Photo by Cherie Nutting
Robert Palmer
Born in Little Rock, Arkansas, Palmer worked as a contributing editor for Rolling Stone for nearly three decades. He became The New York Times’s first full time rock writer in the late 1970s and its pop editor in the 1980s. Palmer is also known for his book-length studies of American popular music, which include Deep Blues and Rock & Roll: An Unruly History. A member of the seminal 1960s band, The Insect Trust, Palmer was an avid musician until his death in 1997. As a lecturer in ethnomusicology, he taught at Yale, Bowdoin, The University of Mississippi, and Carnegie Mellon. Palmer was also involved in keeping contemporary blues alive through his work as a producer for Fat Possum Records. For more on Robert Palmer click here.
Bachir Attar
Bachir Attar was only 5 when Brian Jones visited Jajouka, studied the traditions of the Master Musicians under his father Jnuin, the leader of the musicians until his death in the 1980s. Bachir has lived in Paris and New York as well as Jajouka.

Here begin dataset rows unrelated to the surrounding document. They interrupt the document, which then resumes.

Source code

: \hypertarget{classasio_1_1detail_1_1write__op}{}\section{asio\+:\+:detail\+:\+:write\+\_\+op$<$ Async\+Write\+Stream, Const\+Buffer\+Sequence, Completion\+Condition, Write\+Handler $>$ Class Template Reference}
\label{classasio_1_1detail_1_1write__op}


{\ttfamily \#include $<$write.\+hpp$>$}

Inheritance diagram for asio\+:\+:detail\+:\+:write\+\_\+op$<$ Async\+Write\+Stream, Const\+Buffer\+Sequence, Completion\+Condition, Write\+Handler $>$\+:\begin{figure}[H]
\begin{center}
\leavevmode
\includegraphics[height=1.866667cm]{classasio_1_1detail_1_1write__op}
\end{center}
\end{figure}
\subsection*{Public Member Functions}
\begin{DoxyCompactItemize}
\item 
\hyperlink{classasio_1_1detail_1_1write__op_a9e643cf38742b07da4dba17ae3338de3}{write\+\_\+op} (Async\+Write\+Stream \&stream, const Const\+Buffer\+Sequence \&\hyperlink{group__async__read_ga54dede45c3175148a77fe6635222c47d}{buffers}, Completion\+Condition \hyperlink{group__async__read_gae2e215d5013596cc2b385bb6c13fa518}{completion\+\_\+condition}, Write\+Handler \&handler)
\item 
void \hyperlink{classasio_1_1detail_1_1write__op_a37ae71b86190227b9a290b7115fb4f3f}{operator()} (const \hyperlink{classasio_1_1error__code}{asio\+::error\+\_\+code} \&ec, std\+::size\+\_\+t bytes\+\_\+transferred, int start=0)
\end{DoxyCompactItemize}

He has played gimbri, rhaita and lira all over the world, both with the Master Musicians and as a solo artist. He has collaborated with a wide range of musicians, including Deborah Harry, Ornette Coleman, Talvin Singh, Bill Laswell, Maceo Parker, Lee Ranaldo, and The Rolling Stones. For more information about Bachir and the Master Musicians, visit www.jajouka.com
Photo by Paul Misso
Jajouka
Jajouka became a counterculture icon in the late 1960s, when Brian Jones of the Rolling Stones proclaimed that even he had trouble keeping up with the “constant strain of the festival” during Jajouka’s ritual performances. Tradition says that the village’s musical tradition was a gift to the Attar family from Sidi Ahmed Sheik, one of the first Islamic missionaries to visit the region. The village’s music and rituals may also be survivals of the worship of Pan and Astarte, or the rituals of the Roman Lupercalia. Each year, Bou Jeloud emerges from his cave in the form of a villager dressed in goat skins, and the Master Musicians celebrate his arrival with music from blaring rhaitas and pounding drums. They offer him Crazy Aisha as a wife and allow him to run amok, flailing local women with tree branches reputed to make them pregnant in a year’s time. A long list of Western musicians – from Ornette Coleman to Talvin Singh – have made their own pilgrimages to hear Jajouka’s music. Such attention has produced amazing musical collaborations, but has also stirred up jealousy and allowed the musicians (and sometimes their visitors) to become lost in translation.
For more about Jajouka and its history, visit link http://www.jajouka.com/
Augusta Palmer
A painter, scholar and filmmaker, Augusta was a toddler in Arkansas when her father first visited Jajouka. Augusta studied film production at Sarah Lawrence College and went on to earn a Ph.D. in Cinema Studies from New York University’s Tisch School of the Arts. Palmer is the co-director of the recently completed If You Succeed (2006), a verite documentary about a young black entrepreneur’s struggle to start a business on a troubled Brooklyn block. As a film scholar, Augusta specializes in Chinese cinema and has taught film history and criticism at several universities, including N.Y.U., Brooklyn College, and Sarah Lawrence College.